↓

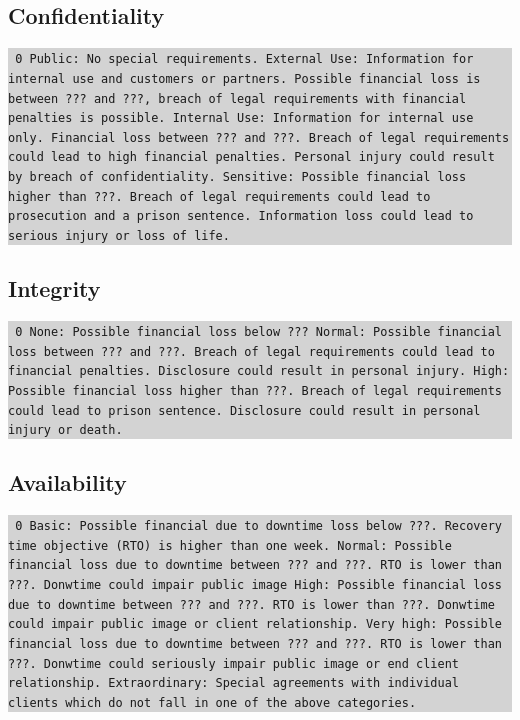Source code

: \documentclass[a4paper,10pt]{book}
\begin{document}
\subsection{Confidentiality}
\colorbox{lightgray}{\parbox{\textwidth}{
{\tt
0 Public: No special requirements.
\newline{} External Use: Information for internal use and customers or partners.
Possible financial loss is between ??? and ???, breach of legal requirements
with financial penalties is possible.
\newline{} Internal Use: Information for internal use only. Financial loss between ???
and ???. Breach of legal requirements could lead to high financial penalties.
Personal injury could result by breach of confidentiality.
\newline{} Sensitive: Possible financial loss higher than ???. Breach of legal
requirements could lead to prosecution and a prison sentence. Information loss
could lead to serious injury or loss of life.}
}}

\subsection{Integrity}
\colorbox{lightgray}{\parbox{\textwidth}{
{\tt
0 None: Possible financial loss below ???
\newline{} Normal: Possible financial loss between ??? and ???. Breach of legal
requirements could lead to financial penalties. Disclosure could result in
personal injury.
\newline{} High: Possible financial loss higher than ???. Breach of legal requirements
could lead to prison sentence. Disclosure could result in personal injury or
death.}
}}

\subsection{Availability}
\colorbox{lightgray}{\parbox{\textwidth}{
{\tt
0 Basic: Possible financial due to downtime loss below ???. Recovery time
objective (RTO) is higher than one week.
\newline{} Normal: Possible financial loss due to downtime  between ??? and ???. RTO is
lower than ???. Donwtime could impair public image
\newline{} High: Possible financial loss due to downtime  between ??? and ???. RTO is
lower than ???. Donwtime could impair public image or client relationship.
\newline{} Very high: Possible financial loss due to downtime  between ??? and ???. RTO
is lower than ???. Donwtime could seriously impair public image or end client
relationship.
\newline{} Extraordinary: Special agreements with individual clients which do not fall
in one of the above categories.}
}}
\end{document}
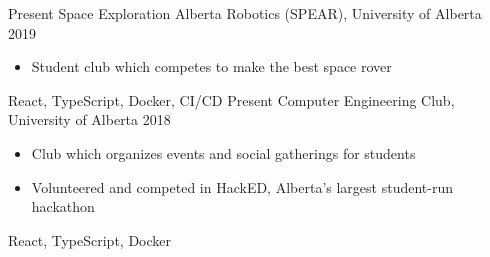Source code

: 
\begin{experiences}
  \experience
    {Present}   {Space Exploration Alberta Robotics (SPEAR), }{University of Alberta}{}
    {2019} {
                      \begin{itemize}
                        \item Student club which competes to make the best space rover
                      \end{itemize}
                    }
                    {
                        React,
                        TypeScript,
                        Docker,
                        CI/CD
                    }
  \experience
  {Present}   {Computer Engineering Club, }{University of Alberta}{}
  {2018} {
                    \begin{itemize}
                      \item Club which organizes events and social gatherings for students
                      \item Volunteered and competed in HackED, Alberta's largest student-run hackathon
                    \end{itemize}
                  }
                  {
                      React,
                      TypeScript,
                      Docker
                  }

\end{experiences}

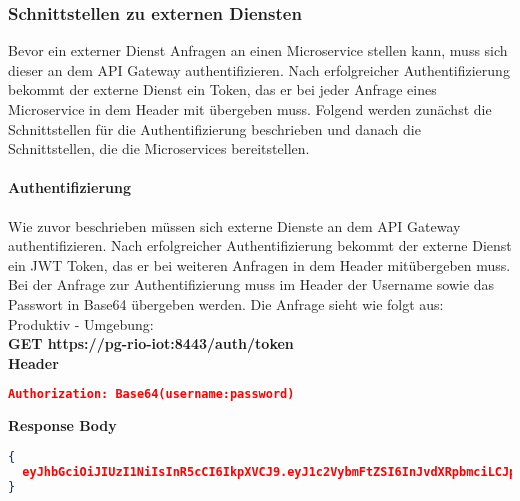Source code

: \subsubsection{Schnittstellen zu externen Diensten}
\label{sec:arch:iot:se}
Bevor ein externer Dienst Anfragen an einen Microservice stellen kann, muss sich dieser an dem API Gateway authentifizieren.
Nach erfolgreicher Authentifizierung bekommt der externe Dienst ein Token, das er bei jeder Anfrage eines Microservice in dem Header mit übergeben muss.
Folgend werden zunächst die Schnittstellen für die Authentifizierung beschrieben und danach die Schnittstellen, die die Microservices bereitstellen.


\paragraph{Authentifizierung}
Wie zuvor beschrieben müssen sich externe Dienste an dem API Gateway authentifizieren.
Nach erfolgreicher Authentifizierung bekommt der externe Dienst ein JWT Token, das er bei weiteren Anfragen in dem Header mitübergeben muss.
\\
Bei der Anfrage zur Authentifizierung muss im Header der Username sowie das Passwort in Base64 übergeben werden.
Die Anfrage sieht wie folgt aus:
\newline
\\
Produktiv - Umgebung:
\\
\textbf{GET https://pg-rio-iot:8443/auth/token}
\\
\textbf{Header}
\begin{lstlisting}[language=json,firstnumber=1,basicstyle=\footnotesize]
Authorization: Base64(username:password)
\end{lstlisting}
\textbf{Response Body}
\begin{lstlisting}[language=json,firstnumber=1,basicstyle=\footnotesize]
{
  eyJhbGciOiJIUzI1NiIsInR5cCI6IkpXVCJ9.eyJ1c2VybmFtZSI6InJvdXRpbmciLCJpYXQiOjE1Njg3MDk0NTIsImV4cCI6MTU2ODc0NTQ1Mn0.-HYeAqEKM0RPGNYIIiHZRTqAbpS0PvpMthafzlq0QVw
}
\end{lstlisting}

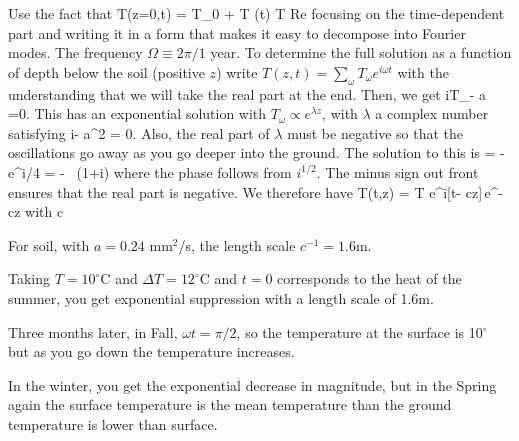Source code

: \documentclass[11pt]{book}
\begin{document}
Use the fact that
\be T(z=0,t) = T_0 + \Delta T \cos(\omega t) \rightarrow \Delta T {\rm Re}
\ee
 focusing on the time-dependent part and writing it in a form that makes it easy to decompose into Fourier modes. The frequency $\Omega \equiv 2\pi/1$ year. To determine the full solution as a function of depth below the soil (positive $z$) write $T(z,t)=\sum_\omega T_\omega e^{i\omega t}$ with the understanding that we will take the real part at the end. Then, we get
\be
i\omega T_\omega - a =0.\ee
This has an exponential solution with $T_\omega \propto e^{\lambda z}$, with $\lambda$ a complex number satisfying
\be
i\omega - a\lambda^2 = 0.\ee
Also, the real part of $\lambda$ must be negative so that the oscillations go away as you go deeper into the ground. The solution to this is
\be
\lambda = -\, e^{i\pi/4} = - \, (1+i)
\ee
where the phase follows from $i^{1/2}$. The minus sign out front ensures that the real part is negative. We therefore have
\be
T(t,z) = \Delta T e^{i[\omega t- cz]}\,e^{-cz}
\ee
with
\be
c\equiv {}\ee

\bee
\item For soil, with $a=0.24$ mm$^2$/s, the length scale $c^{-1}= 1.6$m. 
\item Taking $T=10^\circ$C and $\Delta T=12^\circ$C and $t=0$ corresponds to the heat of the summer, you get exponential suppression with a length scale of 1.6m.
\item Three months later, in Fall, $\omega t=\pi/2$, so the temperature at the surface is 10$^\circ$ but as you go down the temperature increases.
\item In the winter, you get the exponential decrease in magnitude, but in the Spring again the surface temperature is the mean temperature than the ground temperature is lower than surface.
\eee



\end{document}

↑

GOAL OF THE EXERCISE: In the listing above, locate the line with "Possible financial loss is" and the line with "only. Financial loss between ???", then extract exactly those lines and every line between them, and nothing more.

RESPONSE TO THE EXERCISE:
Possible financial loss is between ??? and ???, breach of legal requirements
with financial penalties is possible.
\newline{} Internal Use: Information for internal use only. Financial loss between ???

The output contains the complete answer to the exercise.